= What this task involves =
Your job is to report every line of the entries that has "Commons".

= Entries provided =

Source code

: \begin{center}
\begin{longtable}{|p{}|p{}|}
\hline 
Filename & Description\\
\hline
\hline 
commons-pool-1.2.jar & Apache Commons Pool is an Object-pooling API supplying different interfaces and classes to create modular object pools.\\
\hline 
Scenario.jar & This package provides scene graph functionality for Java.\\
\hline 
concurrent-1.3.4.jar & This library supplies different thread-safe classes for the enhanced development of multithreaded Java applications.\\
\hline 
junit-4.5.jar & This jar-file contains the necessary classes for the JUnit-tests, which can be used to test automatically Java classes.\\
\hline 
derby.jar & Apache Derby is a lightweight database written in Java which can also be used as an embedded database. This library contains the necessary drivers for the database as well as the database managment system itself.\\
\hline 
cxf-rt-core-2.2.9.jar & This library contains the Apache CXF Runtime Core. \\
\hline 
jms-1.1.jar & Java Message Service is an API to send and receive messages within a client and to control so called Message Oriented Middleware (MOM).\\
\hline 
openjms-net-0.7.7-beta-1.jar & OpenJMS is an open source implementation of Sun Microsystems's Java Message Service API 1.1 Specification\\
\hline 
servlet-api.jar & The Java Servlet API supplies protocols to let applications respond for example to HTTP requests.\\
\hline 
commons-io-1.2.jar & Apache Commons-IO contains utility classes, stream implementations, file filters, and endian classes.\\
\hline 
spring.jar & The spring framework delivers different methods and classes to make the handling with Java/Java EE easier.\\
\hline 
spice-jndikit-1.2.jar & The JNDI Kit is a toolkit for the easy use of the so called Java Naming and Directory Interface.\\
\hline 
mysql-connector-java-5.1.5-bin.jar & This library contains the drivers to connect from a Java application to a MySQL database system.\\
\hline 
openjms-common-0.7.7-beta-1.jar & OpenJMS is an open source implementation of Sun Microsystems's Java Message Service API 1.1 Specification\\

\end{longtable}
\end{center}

= Solution to the problem =
commons-pool-1.2.jar & Apache Commons Pool is an Object-pooling API supplying different interfaces and classes to create modular object pools.\\
commons-io-1.2.jar & Apache Commons-IO contains utility classes, stream implementations, file filters, and endian classes.\\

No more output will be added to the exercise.